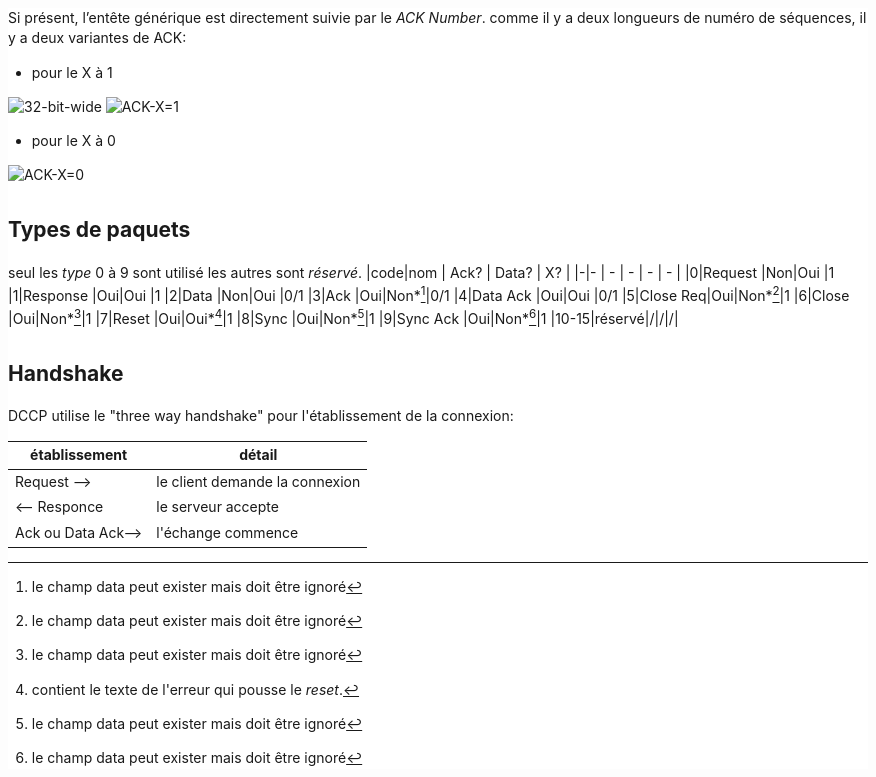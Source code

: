 Si présent, l’entête générique est directement suivie par le *ACK Number*.
comme il y a deux longueurs de numéro de séquences, il y a deux variantes de ACK:

- pour le X à 1

![32-bit-wide](https://cdn.discordapp.com/attachments/1031999772694954084/1063063517357416478/image.png)
![ACK-X=1](https://cdn.discordapp.com/attachments/1031999772694954084/1063062857924739102/image.png)

- pour le X à 0

![ACK-X=0](https://cdn.discordapp.com/attachments/1031999772694954084/1063062923020353630/image.png)

## Types de paquets

seul les *type* 0 à 9 sont utilisé les autres sont *réservé*.
|code|nom  | Ack? | Data? | X? |
|-|-        | - | - | - | - |
|0|Request  |Non|Oui     |1
|1|Response |Oui|Oui     |1
|2|Data     |Non|Oui     |0/1
|3|Ack      |Oui|Non*[^1]|0/1
|4|Data Ack |Oui|Oui     |0/1
|5|Close Req|Oui|Non*[^1]|1
|6|Close    |Oui|Non*[^1]|1
|7|Reset    |Oui|Oui*[^2]|1
|8|Sync     |Oui|Non*[^1]|1
|9|Sync Ack |Oui|Non*[^1]|1
|10-15|réservé|/|/|/|
[^1]: le champ data peut exister mais doit être ignoré
[^2]: contient le texte de l'erreur qui pousse le *reset*.

## Handshake

DCCP utilise le "three way handshake" pour l'établissement de la connexion:

|établissement|détail|
|-|-|
|Request -->|le client demande la connexion
|<-- Responce|le serveur accepte
|Ack ou Data Ack-->|l'échange commence


[^3]: A.I.M.D. -> Additive Increase Multiplicative Decrease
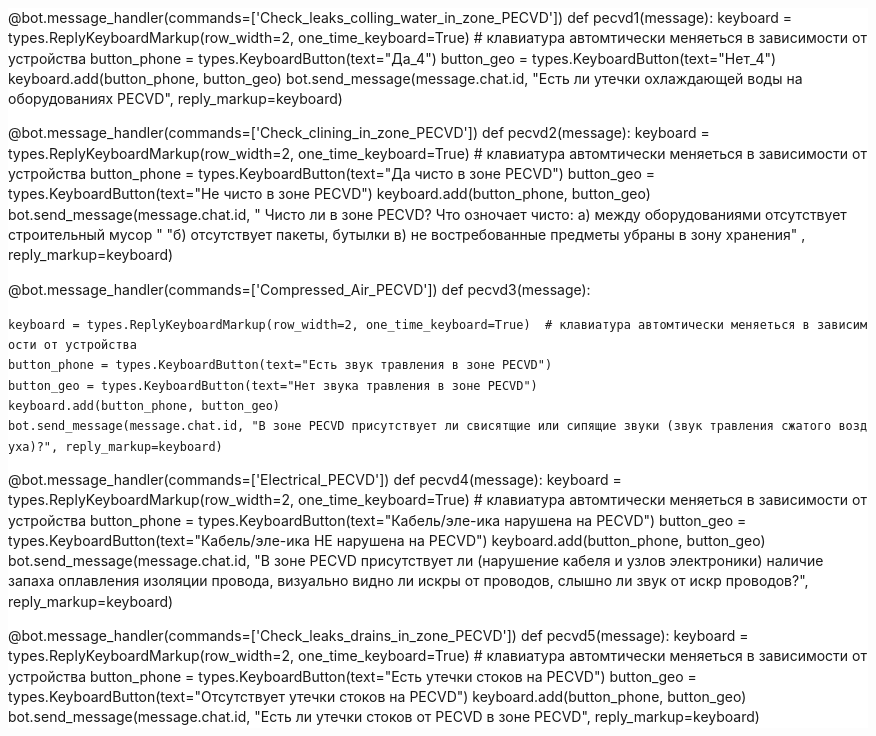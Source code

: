 

@bot.message_handler(commands=['Check_leaks_colling_water_in_zone_PECVD'])
def pecvd1(message):
    keyboard = types.ReplyKeyboardMarkup(row_width=2, one_time_keyboard=True)  # клавиатура автомтически меняеться в зависимости от устройства
    button_phone = types.KeyboardButton(text="Да_4")
    button_geo = types.KeyboardButton(text="Нет_4")
    keyboard.add(button_phone, button_geo)
    bot.send_message(message.chat.id, "Есть ли утечки охлаждающей воды на оборудованиях PECVD", reply_markup=keyboard)


@bot.message_handler(commands=['Check_clining_in_zone_PECVD'])
def pecvd2(message):
    keyboard = types.ReplyKeyboardMarkup(row_width=2, one_time_keyboard=True)  # клавиатура автомтически меняеться в зависимости от устройства
    button_phone = types.KeyboardButton(text="Да чисто в зоне PECVD")
    button_geo = types.KeyboardButton(text="Не чисто в зоне PECVD")
    keyboard.add(button_phone, button_geo)
    bot.send_message(message.chat.id, " Чисто ли в зоне PECVD? Что озночает чисто: а) между оборудованиями отсутствует строительный мусор "
                                      "б) отсутствует пакеты, бутылки в) не востребованные предметы убраны в зону хранения" , reply_markup=keyboard)



@bot.message_handler(commands=['Compressed_Air_PECVD'])
def pecvd3(message):

    keyboard = types.ReplyKeyboardMarkup(row_width=2, one_time_keyboard=True)  # клавиатура автомтически меняеться в зависимости от устройства
    button_phone = types.KeyboardButton(text="Есть звук травления в зоне PECVD")
    button_geo = types.KeyboardButton(text="Нет звука травления в зоне PECVD")
    keyboard.add(button_phone, button_geo)
    bot.send_message(message.chat.id, "В зоне PECVD присутствует ли свисятщие или сипящие звуки (звук травления сжатого воздуха)?", reply_markup=keyboard)


@bot.message_handler(commands=['Electrical_PECVD'])
def pecvd4(message):
    keyboard = types.ReplyKeyboardMarkup(row_width=2, one_time_keyboard=True)  # клавиатура автомтически меняеться в зависимости от устройства
    button_phone = types.KeyboardButton(text="Кабель/эле-ика нарушена на PECVD")
    button_geo = types.KeyboardButton(text="Кабель/эле-ика НЕ нарушена на PECVD")
    keyboard.add(button_phone, button_geo)
    bot.send_message(message.chat.id, "В зоне PECVD присутствует ли (нарушение кабеля и узлов электроники) наличие запаха оплавления изоляции провода, визуально видно ли искры от проводов, слышно ли звук от искр проводов?", reply_markup=keyboard)



@bot.message_handler(commands=['Check_leaks_drains_in_zone_PECVD'])
def pecvd5(message):
    keyboard = types.ReplyKeyboardMarkup(row_width=2, one_time_keyboard=True)  # клавиатура автомтически меняеться в зависимости от устройства
    button_phone = types.KeyboardButton(text="Есть утечки стоков на PECVD")
    button_geo = types.KeyboardButton(text="Отсутствует утечки стоков на PECVD")
    keyboard.add(button_phone, button_geo)
    bot.send_message(message.chat.id, "Есть ли утечки стоков от PECVD в зоне PECVD", reply_markup=keyboard)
☆ ☆ ☆ ☆
- [DIRECTIONS]: Across the listing above, tally the lines that include "établissement". Only the total is wanted.

- [ANSWER BELOW]: 2